Une petite révolution s’est insérée dans le dernier projet de loi 55-16 modifiant et complétant la loi n° 62-99 formant code des juridictions financières. Désormais, la Cour des comptes pourra directement saisir le procureur du roi près la Cour de cassation en lieu et place de la procédure classique à travers le ministère de la Justice, qui prévalait jusqu’ici. Il s’agit d’un changement majeur dans le mode de fonctionnement de la Cour. «Les rapports de la Cour des comptes étaient auparavant envoyés au ministre de la Justice qui les déférait au procureur en fonction parfois du calendrier politique», commente une source proche du dossier.


Ce changement est donc de nature à assurer un meilleur suivi des affaires, ce qui constituait jusqu’ici l’un des points faibles du mode de fonctionnement de la Cour des comptes. L’objectif étant de mettre à niveau les dispositions de cette loi avec les principes de la nouvelle Constitution, notamment en matière de bonne gouvernance, d’indépendance de la justice et de reddition des comptes. Une volonté claire de la part du législateur qui se ressent dans plusieurs autres modifications apportées dans le cadre du même texte.

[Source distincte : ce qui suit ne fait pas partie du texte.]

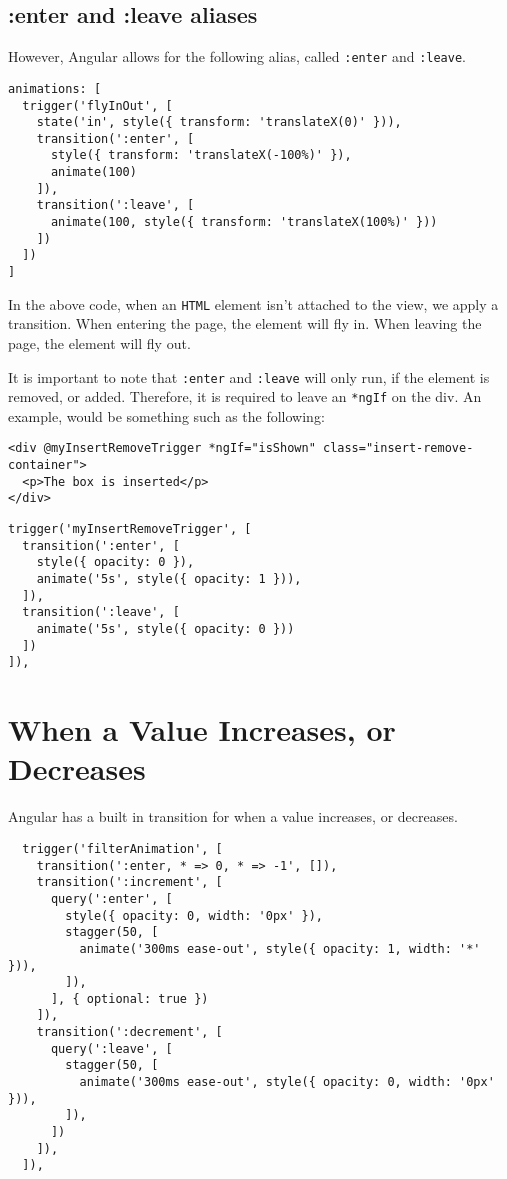 \subsection{ :enter and :leave aliases }

However, Angular allows for the following alias, called \lstinline{:enter} and
\lstinline{:leave}. 

\begin{lstlisting}
animations: [
  trigger('flyInOut', [
    state('in', style({ transform: 'translateX(0)' })),
    transition(':enter', [
      style({ transform: 'translateX(-100%)' }),
      animate(100)
    ]),
    transition(':leave', [
      animate(100, style({ transform: 'translateX(100%)' }))
    ])
  ])
]
\end{lstlisting}

In the above code, when an \lstinline{HTML} element isn't attached to the view, 
we apply a transition. When entering the page, the element will fly in. When 
leaving the page, the element will fly out. 

It is important to note that \lstinline{:enter} and \lstinline{:leave} will
only run, if the element is removed, or added. Therefore, it is required to 
leave an \lstinline{*ngIf} on the div. An example, would be something such as
the following: 
\begin{lstlisting}[caption=insert-remove.component.html]
<div @myInsertRemoveTrigger *ngIf="isShown" class="insert-remove-container">
  <p>The box is inserted</p>
</div>  
\end{lstlisting}

\begin{lstlisting}[caption=insert-remove.component.ts]
trigger('myInsertRemoveTrigger', [
  transition(':enter', [
    style({ opacity: 0 }),
    animate('5s', style({ opacity: 1 })),
  ]),
  transition(':leave', [
    animate('5s', style({ opacity: 0 }))
  ])
]),  
\end{lstlisting}


\section{When a Value Increases, or Decreases}
Angular has a built in transition for when a value increases, or decreases. 
\begin{lstlisting}
  trigger('filterAnimation', [
    transition(':enter, * => 0, * => -1', []),
    transition(':increment', [
      query(':enter', [
        style({ opacity: 0, width: '0px' }),
        stagger(50, [
          animate('300ms ease-out', style({ opacity: 1, width: '*' })),
        ]),
      ], { optional: true })
    ]),
    transition(':decrement', [
      query(':leave', [
        stagger(50, [
          animate('300ms ease-out', style({ opacity: 0, width: '0px' })),
        ]),
      ])
    ]),
  ]),  
\end{lstlisting}


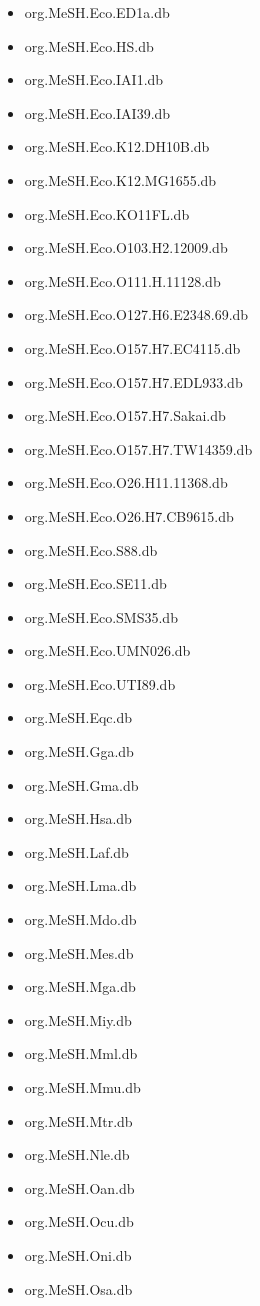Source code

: \documentclass[margin,line,10pt]{res}
\newenvironment{list1}{
  \begin{list}{\ding{113}}{%
      \setlength{\itemsep}{0in}
      \setlength{\parsep}{0in} \setlength{\parskip}{0in}
      \setlength{\topsep}{0in} \setlength{\partopsep}{0in} 
      \setlength{\leftmargin}{0.17in}}}{\end{list}}
\begin{document}
\begin{resume}
\begin{list1}
\begin{multicols}{2}
\begin{itemize}
\item org.MeSH.Eco.ED1a.db 
\item org.MeSH.Eco.HS.db
\item org.MeSH.Eco.IAI1.db 
\item org.MeSH.Eco.IAI39.db 
\item org.MeSH.Eco.K12.DH10B.db
\item org.MeSH.Eco.K12.MG1655.db
\item org.MeSH.Eco.KO11FL.db 
\item org.MeSH.Eco.O103.H2.12009.db
\item org.MeSH.Eco.O111.H.11128.db 
\item org.MeSH.Eco.O127.H6.E2348.69.db
\item org.MeSH.Eco.O157.H7.EC4115.db
\item org.MeSH.Eco.O157.H7.EDL933.db 
\item org.MeSH.Eco.O157.H7.Sakai.db
\item org.MeSH.Eco.O157.H7.TW14359.db
\item org.MeSH.Eco.O26.H11.11368.db 
\item org.MeSH.Eco.O26.H7.CB9615.db 
\item org.MeSH.Eco.S88.db
\item org.MeSH.Eco.SE11.db 
\item org.MeSH.Eco.SMS35.db 
\item org.MeSH.Eco.UMN026.db
\item org.MeSH.Eco.UTI89.db 
\item org.MeSH.Eqc.db 
\item org.MeSH.Gga.db
\item org.MeSH.Gma.db 
\item org.MeSH.Hsa.db
\item org.MeSH.Laf.db 
\item org.MeSH.Lma.db 
\item org.MeSH.Mdo.db 
\item org.MeSH.Mes.db 
\item org.MeSH.Mga.db 
\item org.MeSH.Miy.db 
\item org.MeSH.Mml.db 
\item org.MeSH.Mmu.db 
\item org.MeSH.Mtr.db 
\item org.MeSH.Nle.db 
\item org.MeSH.Oan.db 
\item org.MeSH.Ocu.db 
\item org.MeSH.Oni.db 
\item org.MeSH.Osa.db 

\end{itemize}
\end{multicols}
\end{list1}
\end{resume}
\end{document}
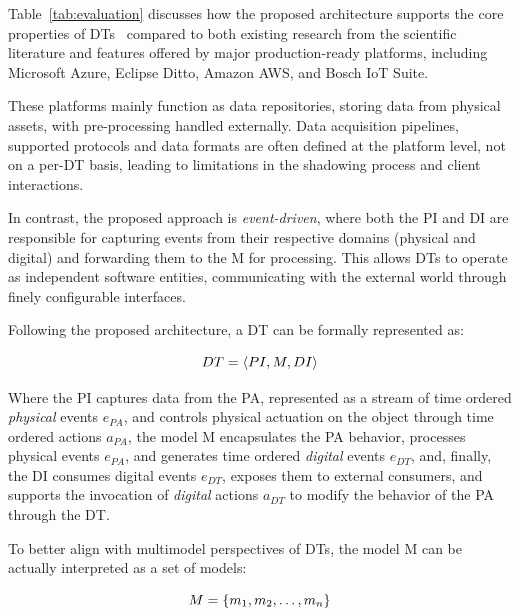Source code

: Table~\ref{tab:evaluation} discusses how the proposed architecture supports the core properties of \acp{DT}~\cite{dt-IoT-context-Minerva-2020} compared to both existing research from the scientific literature and features offered by major production-ready platforms, including Microsoft Azure, Eclipse Ditto, Amazon AWS, and Bosch IoT Suite.

These platforms mainly function as data repositories, storing data from physical assets, with pre-processing handled externally.
Data acquisition pipelines, supported protocols and data formats are often defined at the platform level, not on a per-\ac{DT} basis, leading to limitations in the shadowing process and client interactions.

In contrast, the proposed approach is \emph{event-driven}, where both the \ac{PI} and \ac{DI} are responsible for capturing events from their respective domains (physical and digital) and forwarding them to the \ac{M} for processing. This allows \acp{DT} to operate as independent software entities, communicating with the external world through finely configurable interfaces.

Following the proposed architecture, a \ac{DT} can be formally represented as:

\begin{equation} 
\label{eq:dt_basic_model}
        DT = \langle PI, M, DI \rangle\\
\end{equation}

Where the \ac{PI} captures data from the \acf{PA}, represented as a stream of time ordered \emph{physical} events $e_{PA}$, and controls physical actuation on the object through time ordered actions $a_{PA}$, 
%
the model \ac{M} encapsulates the \ac{PA} behavior, processes physical events $e_{PA}$, and generates time ordered \emph{digital} events $e_{DT}$,
%
and, finally, the \ac{DI} consumes digital events $e_{DT}$, exposes them to external consumers, and supports the invocation of \emph{digital} actions $a_{DT}$ to modify the behavior of the \ac{PA} through the \ac{DT}.

To better align with multimodel perspectives of \acp{DT}, the model \ac{M} can be actually interpreted as a set of models:

\begin{equation}\label{eq:multi_model}
        M = \{ m_{1}, m_{2}, \dots, m_{n} \} \\
\end{equation}


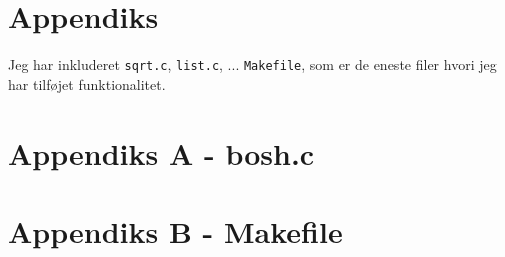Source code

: \documentclass{article}
\begin{document}
\newpage

\section*{Appendiks}
Jeg har inkluderet \texttt{sqrt.c}, \texttt{list.c}, ...  \texttt{Makefile}, som er de eneste filer hvori jeg har tilføjet funktionalitet.

\section*{Appendiks A - bosh.c}


\newpage

\section*{Appendiks B - Makefile}

\end{document}
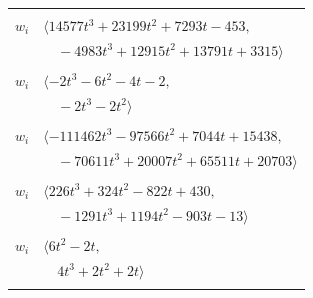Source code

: \documentclass[11pt]{article}
\begin{document}
\begin{longtable}{@{}ll@{}}
\addlinespace[2pt]
\multicolumn{2}{@{}p{0.97\textwidth}@{}}{$i=32$, $D_i=128$, $\rho_{ij}$: $3{:}1, \allowbreak 9{:}2, \allowbreak 16{:}2, \allowbreak 18{:}1, \allowbreak 24{:}2, \allowbreak 25{:}1, \allowbreak 30{:}1, \allowbreak 31{:}1, \allowbreak 35{:}2, \allowbreak 36{:}2, \allowbreak 39{:}1, \allowbreak 40{:}1, \allowbreak 47{:}2$}\\
$w_i$ & $\langle 14577t^{3}+23199t^{2}+7293t-453,$\\
 & $\quad -4983t^{3}+12915t^{2}+13791t+3315\rangle$\\
\addlinespace[2pt]
\multicolumn{2}{@{}p{0.97\textwidth}@{}}{$i=33$, $D_i=2$, $\rho_{ij}$: $7{:}1, \allowbreak 10{:}2, \allowbreak 17{:}1, \allowbreak 23{:}2, \allowbreak 38{:}1$}\\
$w_i$ & $\langle -2t^{3}-6t^{2}-4t-2,$\\
 & $\quad -2t^{3}-2t^{2}\rangle$\\
\addlinespace[2pt]
\multicolumn{2}{@{}p{0.97\textwidth}@{}}{$i=34$, $D_i=512$, $\rho_{ij}$: $1{:}2, \allowbreak 5{:}1, \allowbreak 6{:}2, \allowbreak 7{:}1, \allowbreak 9{:}1, \allowbreak 10{:}2, \allowbreak 13{:}2, \allowbreak 15{:}1, \allowbreak 16{:}1, \allowbreak 20{:}1, \allowbreak 29{:}1, \allowbreak 47{:}2, \allowbreak 48{:}1$}\\
$w_i$ & $\langle -111462t^{3}-97566t^{2}+7044t+15438,$\\
 & $\quad -70611t^{3}+20007t^{2}+65511t+20703\rangle$\\
\addlinespace[2pt]
\multicolumn{2}{@{}p{0.97\textwidth}@{}}{$i=35$, $D_i=128$, $\rho_{ij}$: $2{:}1, \allowbreak 11{:}2, \allowbreak 17{:}1, \allowbreak 20{:}2, \allowbreak 21{:}2, \allowbreak 22{:}2, \allowbreak 27{:}1, \allowbreak 28{:}2, \allowbreak 32{:}1, \allowbreak 48{:}2, \allowbreak 54{:}2$}\\
$w_i$ & $\langle 226t^{3}+324t^{2}-822t+430,$\\
 & $\quad -1291t^{3}+1194t^{2}-903t-13\rangle$\\
\addlinespace[2pt]
\multicolumn{2}{@{}p{0.97\textwidth}@{}}{$i=36$, $D_i=2$, $\rho_{ij}$: $2{:}2, \allowbreak 19{:}1, \allowbreak 27{:}1, \allowbreak 28{:}1, \allowbreak 32{:}1, \allowbreak 40{:}2, \allowbreak 52{:}1$}\\
$w_i$ & $\langle 6t^{2}-2t,$\\
 & $\quad 4t^{3}+2t^{2}+2t\rangle$\\
\addlinespace[2pt]
\multicolumn{2}{@{}p{0.97\textwidth}@{}}{$i=37$, $D_i=4$, $\rho_{ij}$: $2{:}2, \allowbreak 5{:}2, \allowbreak 15{:}2, \allowbreak 16{:}2, \allowbreak 23{:}2, \allowbreak 26{:}1, \allowbreak 27{:}1, \allowbreak 28{:}1, \allowbreak 30{:}1, \allowbreak 31{:}2, \allowbreak 39{:}2, \allowbreak 42{:}1, \allowbreak 50{:}2$}\\

\end{longtable}
\end{document}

«Il s’agit en fait d’une mise en conformité de la loi sur les juridictions financière avec d’une part les dispositions de la Constitution de 2011 qui a conféré à la Cour des comptes de nouvelles attributions, notamment en matière de coopération avec le Parlement, et d’autre part, avec la nouvelle Loi organique des finances 130-13 promulguée récemment», explique Khalid El Bouayachi, rapporteur général au sein du Conseil de la concurrence.

Une réforme globale s’impose
Parmi les attributions renforcées figurent celles liées à l’assistance du Parlement dans le contrôle des finances publiques ou encore en matière de suivi de la mise en œuvre des recommandations formulées à l’issue des missions de contrôle. Ces modifications s’insèrent dans un projet global de révision du code des juridictions financières tenant compte de toutes les nouveautés juridiques et de ses effets directs sur l’ensemble des activités de contrôle qui sont dévolues à la Cour des comptes. En effet, l’efficacité du système est souvent remise en cause. «Une fois le procureur saisi, il refait entièrement le travail des juges de la Cour des comptes en partant de la désignation d’un juge d’instruction à l’ouverture d’une enquête de la police judiciaire, des auditions, etc.

Il s’agit donc d’un double emploi et d’une perte d’énergie et de temps», explique un juriste. D’autant plus que ces procédures peuvent se prolonger durant des années, comme en témoignent les nombreuses affaires de dilapidation des deniers publics. Une réforme globale s’impose donc afin de relever la Cour des comptes au stade de vraie juridiction et de ne plus la considérer comme une simple administration ou inspection au service du département de la Justice. En attendant, le nouveau texte intègre également la possibilité de charger une des cours des comptes régionales de contrôler la gestion de certains appareils dépendant de la Cour et de sa compétence territoriale locale.

De même, il prévoit la possibilité de faire appel à des magistrats de la cour ou des cours des comptes régionales pour procéder in situ à des opérations d’audit, d’enquête ou de participer à la prise de décisions relatives aux dossiers relevant des compétences de l’une de ces cours, pour le renforcement des mécanismes de complémentarité et de coordination entre les différentes juridictions financières et l’exploitation commune et efficiente des expériences dont disposent ces juridictions. Il est à noter que le projet de loi intègre également une mise à jour terminologique en opérant des changements au niveau des noms de certaines autorités et institutions.

Ainsi, la Cour de cassation remplace désormais la Cour suprême dans le cadre des dispositions du texte ou encore le chef de gouvernement au lieu du Premier ministre, les collectivités territoriales au lieu des collectivités locales.